**Task item**: Filter this listing down to the lines that contain the word "seems", and copy them.
☆ ☆ ☆ ☆ ☆
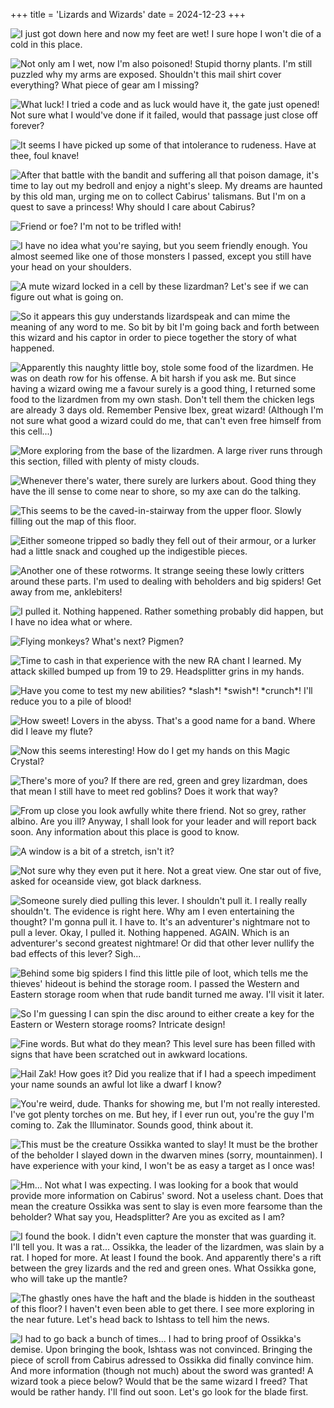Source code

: +++
title = 'Lizards and Wizards'
date = 2024-12-23
+++

![](puddle.png "I just got down here and now my feet are wet! I sure hope I won't die of a cold in this place.")

![](poisoned.png "Not only am I wet, now I'm also poisoned! Stupid thorny plants. I'm still puzzled why my arms are exposed. Shouldn't this mail shirt cover everything? What piece of gear am I missing?")

![](did-i-just-guess-the-code.png "What luck! I tried a code and as luck would have it, the gate just opened! Not sure what I would've done if it failed, would that passage just close off forever?")

![](bandit.png "It seems I have picked up some of that intolerance to rudeness. Have at thee, foul knave!")

![](old-man-sleepy-times.png "After that battle with the bandit and suffering all that poison damage, it's time to lay out my bedroll and enjoy a night's sleep. My dreams are haunted by this old man, urging me on to collect Cabirus' talismans. But I'm on a quest to save a princess! Why should I care about Cabirus?")

![](arms-at-the-ready.png "Friend or foe? I'm not to be trifled with!")

![](hail-lizardman.png "I have no idea what you're saying, but you seem friendly enough. You almost seemed like one of those monsters I passed, except you still have your head on your shoulders.")

![](prisoner.png "A mute wizard locked in a cell by these lizardman? Let's see if we can figure out what is going on.")

![](learning-lizardspeak.png "So it appears this guy understands lizardspeak and can mime the meaning of any word to me. So bit by bit I'm going back and forth between this wizard and his captor in order to piece together the story of what happened.")

![](freed.png "Apparently this naughty little boy, stole some food of the lizardmen. He was on death row for his offense. A bit harsh if you ask me. But since having a wizard owing me a favour surely is a good thing, I returned some food to the lizardmen from my own stash. Don't tell them the chicken legs are already 3 days old. Remember Pensive Ibex, great wizard! (Although I'm not sure what good a wizard could do me, that can't even free himself from this cell...)")

![](misty.png "More exploring from the base of the lizardmen. A large river runs through this section, filled with plenty of misty clouds.")

![](such-big-teeth-you-have.png "Whenever there's water, there surely are lurkers about. Good thing they have the ill sense to come near to shore, so my axe can do the talking.")

![](caved-in.png "This seems to be the caved-in-stairway from the upper floor. Slowly filling out the map of this floor.")

![](someone-tripped-here.png "Either someone tripped so badly they fell out of their armour, or a lurker had a little snack and coughed up the indigestible pieces.")

![](another-rotworm.png "Another one of these rotworms. It strange seeing these lowly critters around these parts. I'm used to dealing with beholders and big spiders! Get away from me, anklebiters!")

![](lever.png "I pulled it. Nothing happened. Rather something probably did happen, but I have no idea what or where.")

![](mongbat.png "Flying monkeys? What's next? Pigmen?")

![](ankh.png "Time to cash in that experience with the new RA chant I learned. My attack skilled bumped up from 19 to 29. Headsplitter grins in my hands.")

![](more-bandits.png "Have you come to test my new abilities? *slash*! *swish*! *crunch*! I'll reduce you to a pile of blood!")

![](tom-loves-judy.png "How sweet! Lovers in the abyss. That's a good name for a band. Where did I leave my flute?")

![](magic-crystal.png "Now this seems interesting! How do I get my hands on this Magic Crystal?")

![](grey-lizardman.png "There's more of you? If there are red, green and grey lizardman, does that mean I still have to meet red goblins? Does it work that way?")

![](search-for-ossikka.png "From up close you look awfully white there friend. Not so grey, rather albino. Are you ill? Anyway, I shall look for your leader and will report back soon. Any information about this place is good to know.")

![](window.png "A window is a bit of a stretch, isn't it?")

![](nothing-much-to-see.png "Not sure why they even put it here. Not a great view. One star out of five, asked for oceanside view, got black darkness.")

![](tried-this-lever.png "Someone surely died pulling this lever. I shouldn't pull it. I really really shouldn't. The evidence is right here. Why am I even entertaining the thought? I'm gonna pull it. I have to. It's an adventurer's nightmare not to pull a lever. Okay, I pulled it. Nothing happened. AGAIN. Which is an adventurer's second greatest nightmare! Or did that other lever nullify the bad effects of this lever? Sigh...")

![](thieves-hideout.png "Behind some big spiders I find this little pile of loot, which tells me the thieves' hideout is behind the storage room. I passed the Western and Eastern storage room when that rude bandit turned me away. I'll visit it later.")

![](key-for-bandit-camp.png "So I'm guessing I can spin the disc around to either create a key for the Eastern or Western storage rooms? Intricate design!")

![](key-to-your-fortitude.png "Fine words. But what do they mean? This level sure has been filled with signs that have been scratched out in awkward locations.")

![](zak.png "Hail Zak! How goes it? Did you realize that if I had a speech impediment your name sounds an awful lot like a dwarf I know?")

![](luminous.png "You're weird, dude. Thanks for showing me, but I'm not really interested. I've got plenty torches on me. But hey, if I ever run out, you're the guy I'm coming to. Zak the Illuminator. Sounds good, think about it.")

![](beholder.png "This must be the creature Ossikka wanted to slay! It must be the brother of the beholder I slayed down in the dwarven mines (sorry, mountainmen). I have experience with your kind, I won't be as easy a target as I once was!")

![](not-the-book-i-am-looking-for.png "Hm... Not what I was expecting. I was looking for a book that would provide more information on Cabirus' sword. Not a useless chant. Does that mean the creature Ossikka was sent to slay is even more fearsome than the beholder? What say you, Headsplitter? Are you as excited as I am?")

![](there-it-is.png "I found the book. I didn't even capture the monster that was guarding it. I'll tell you. It was a rat... Ossikka, the leader of the lizardmen, was slain by a rat. I hoped for more. At least I found the book. And apparently there's a rift between the grey lizards and the red and green ones. What Ossikka gone, who will take up the mantle?")

![](sword-location.png "The ghastly ones have the haft and the blade is hidden in the southeast of this floor? I haven't even been able to get there. I see more exploring in the near future. Let's head back to Ishtass to tell him the news.")

![](sword-info.png "I had to go back a bunch of times... I had to bring proof of Ossikka's demise. Upon bringing the book, Ishtass was not convinced. Bringing the piece of scroll from Cabirus adressed to Ossikka did finally convince him. And more information (though not much) about the sword was granted! A wizard took a piece below? Would that be the same wizard I freed? That would be rather handy. I'll find out soon. Let's go look for the blade first.")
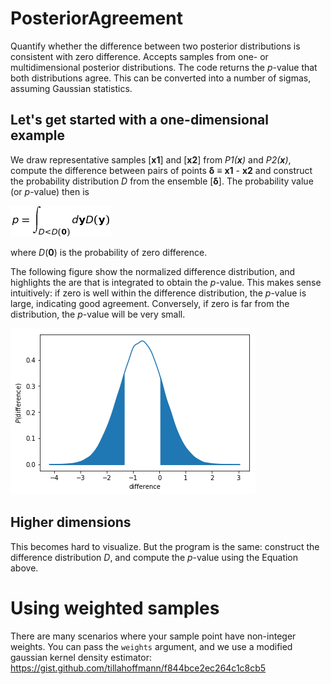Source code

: # PosteriorAgreement

Quantify whether the difference between two posterior distributions is consistent with zero difference. Accepts samples from one- or multidimensional posterior distributions. The code returns the *p*-value that both distributions agree. This can be converted into a number of sigmas, assuming Gaussian statistics.

## Let's get started with a one-dimensional example

We draw representative samples [**x1**] and [**x2**] from *P1(**x**)* and *P2(**x**)*, compute the difference between pairs of points **δ** ≡ **x1** - **x2** and construct the probability distribution *D* from the ensemble [**δ**]. The probability value (or *p*-value) then is

![](eqn.png)

where *D*(**0**) is the probability of zero difference.

The following figure show the normalized difference distribution, and highlights the are that is integrated to obtain the *p*-value. This makes sense intuitively: if zero is well within the difference distribution, the *p*-value is large, indicating good agreement. Conversely, if zero is far from the distribution, the *p*-value will be very small.

![](one-d_example.png)

## Higher dimensions

This becomes hard to visualize. But the program is the same: construct the difference distribution *D*, and compute the *p*-value using the Equation above.

# Using weighted samples
There are many scenarios where your sample point have non-integer weights. You can pass the `weights` argument, and we use a modified gaussian kernel density estimator:
https://gist.github.com/tillahoffmann/f844bce2ec264c1c8cb5
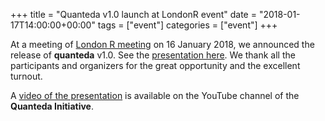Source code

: +++
title = "Quanteda v1.0 launch at LondonR event"
date = "2018-01-17T14:00:00+00:00"
tags = ["event"]
categories = ["event"]
+++

At a meeting of [London R meeting](http://www.londonr.org/) on 16 January 2018, we announced the release of **quanteda** v1.0. See the [presentation here](/news/london-r-2018.pdf). We thank all the participants and organizers for the great opportunity and the excellent turnout.

A [video of the presentation](https://www.youtube.com/watch?v=st_PEBNgMfI) is available on the YouTube channel of the **Quanteda Initiative**.
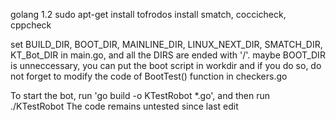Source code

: golang 1.2
sudo apt-get install tofrodos
install smatch, coccicheck, cppcheck 

set BUILD_DIR, BOOT_DIR, MAINLINE_DIR, LINUX_NEXT_DIR, SMATCH_DIR, KT_Bot_DIR in main.go,
and all the DIRS are ended with '/'.
maybe BOOT_DIR is unneccessary, you can put the boot script in workdir
and if you do so, do not forget to modify the code of BootTest() function in checkers.go

To start the bot, run 'go build -o KTestRobot *.go', and then run ./KTestRobot
The code remains untested since last edit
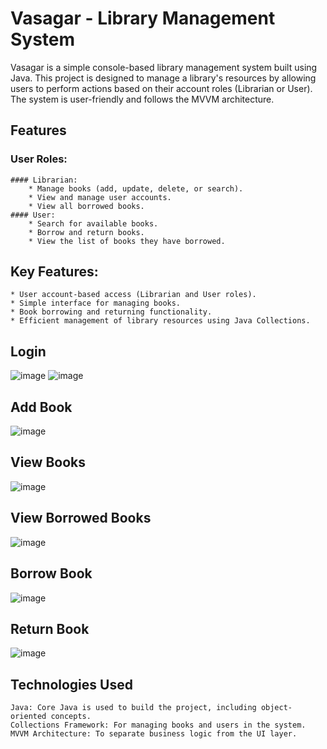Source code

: # Vasagar - Library Management System

Vasagar is a simple console-based library management system built using Java. This project is designed to manage a library's resources by allowing users to perform actions based on their account roles (Librarian or User). The system is user-friendly and follows the MVVM architecture.

## Features
### User Roles:

    #### Librarian:
        * Manage books (add, update, delete, or search).
        * View and manage user accounts.
        * View all borrowed books.
    #### User:
        * Search for available books.
        * Borrow and return books.
        * View the list of books they have borrowed.

## Key Features:

    * User account-based access (Librarian and User roles).
    * Simple interface for managing books.
    * Book borrowing and returning functionality.
    * Efficient management of library resources using Java Collections.

## Login
![image](https://github.com/user-attachments/assets/51ccc301-b272-4c86-b2ef-8d371088237d)
![image](https://github.com/user-attachments/assets/f91ffef8-29bf-4c3b-8b32-7b7cc3b9bb9c)

## Add Book
![image](https://github.com/user-attachments/assets/f494034f-b88c-444c-ae7a-0d0edfc62456)

## View Books
![image](https://github.com/user-attachments/assets/c0fa8c4c-8e14-41c6-89a6-4c59bbab4a90)

## View Borrowed Books
![image](https://github.com/user-attachments/assets/246708d6-310b-4b3f-95fc-509b4c9c6de7)

## Borrow Book
![image](https://github.com/user-attachments/assets/8cc906c4-8c18-47df-bd5b-e8136d2157ad)

## Return Book
![image](https://github.com/user-attachments/assets/2188a3c3-25a3-49af-b190-ed5ad5161a84)

## Technologies Used

    Java: Core Java is used to build the project, including object-oriented concepts.
    Collections Framework: For managing books and users in the system.
    MVVM Architecture: To separate business logic from the UI layer.

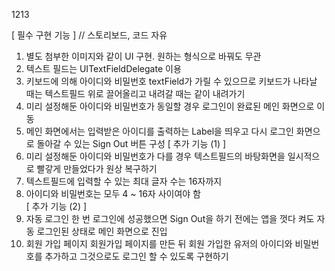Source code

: 1213

[ 필수 구현 기능 ]
// 스토리보드, 코드 자유
1. 별도 첨부한 이미지와 같이 UI 구현. 원하는 형식으로 바꿔도 무관
2. 텍스트 필드는 UITextFieldDelegate 이용
3. 키보드에 의해 아이디와 비밀번호 textField가 가릴 수 있으므로 
   키보드가 나타날 때는 텍스트필드 위로 끌어올리고 내려갈 때는 같이 내려가기
4. 미리 설정해둔 아이디와 비밀번호가 동일할 경우 로그인이 완료된 메인 화면으로 이동 
5. 메인 화면에서는 입력받은 아이디를 출력하는 Label을 띄우고 
   다시 로그인 화면으로 돌아갈 수 있는 Sign Out 버튼 구성
[ 추가 기능 (1) ]
1. 미리 설정해둔 아이디와 비밀번호가 다를 경우 텍스트필드의 바탕화면을 일시적으로 빨갛게 만들었다가 원상 복구하기
2. 텍스트필드에 입력할 수 있는 최대 글자 수는 16자까지
3. 아이디와 비밀번호는 모두 4 ~ 16자 사이여야 함  
[ 추가 기능 (2) ]
1. 자동 로그인
한 번 로그인에 성공했으면 Sign Out을 하기 전에는 앱을 껏다 켜도 자동 로그인된 상태로 메인 화면으로 진입
2. 회원 가입 페이지
회원가입 페이지를 만든 뒤 회원 가입한 유저의 아이디와 비밀번호를 추가하고
그것으로도 로그인 할 수 있도록 구현하기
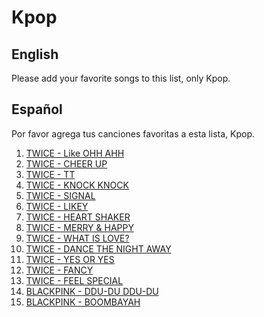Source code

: # Kpop

## English

Please add your favorite songs to this list, only Kpop.

## Español

Por favor agrega tus canciones favoritas a esta lista, Kpop.

1. [TWICE - Like OHH AHH](https://www.youtube.com/watch?v=0rtV5esQT6I)
2. [TWICE - CHEER UP](https://www.youtube.com/watch?v=c7rCyll5AeY)
3. [TWICE - TT](https://www.youtube.com/watch?v=ePpPVE-GGJw)
4. [TWICE - KNOCK KNOCK](https://www.youtube.com/watch?v=8A2t_tAjMz8)
5. [TWICE - SIGNAL](https://www.youtube.com/watch?v=VQtonf1fv_s)
6. [TWICE - LIKEY](https://www.youtube.com/watch?v=V2hlQkVJZhE)
7. [TWICE - HEART SHAKER](https://www.youtube.com/watch?v=rRzxEiBLQCA)
8. [TWICE - MERRY & HAPPY](https://www.youtube.com/watch?v=zi_6oaQyckM)
9. [TWICE - WHAT IS LOVE?](https://www.youtube.com/watch?v=i0p1bmr0EmE)
10. [TWICE - DANCE THE NIGHT AWAY](https://www.youtube.com/watch?v=Fm5iP0S1z9w)
11. [TWICE - YES OR YES](https://www.youtube.com/watch?v=mAKsZ26SabQ)
12. [TWICE - FANCY](https://www.youtube.com/watch?v=kOHB85vDuow)
13. [TWICE - FEEL SPECIAL](https://www.youtube.com/watch?v=3ymwOvzhwHs)
14. [BLACKPINK - DDU-DU DDU-DU](https://www.youtube.com/watch?v=IHNzOHi8sJs)
15. [BLACKPINK - BOOMBAYAH](https://www.youtube.com/watch?v=bwmSjveL3Lc)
☆ ☆ ☆ ☆ ☆
**Result of this task**:
![](bandit.png "It seems I have picked up some of that intolerance to rudeness. Have at thee, foul knave!")
![](caved-in.png "This seems to be the caved-in-stairway from the upper floor. Slowly filling out the map of this floor.")
![](magic-crystal.png "Now this seems interesting! How do I get my hands on this Magic Crystal?")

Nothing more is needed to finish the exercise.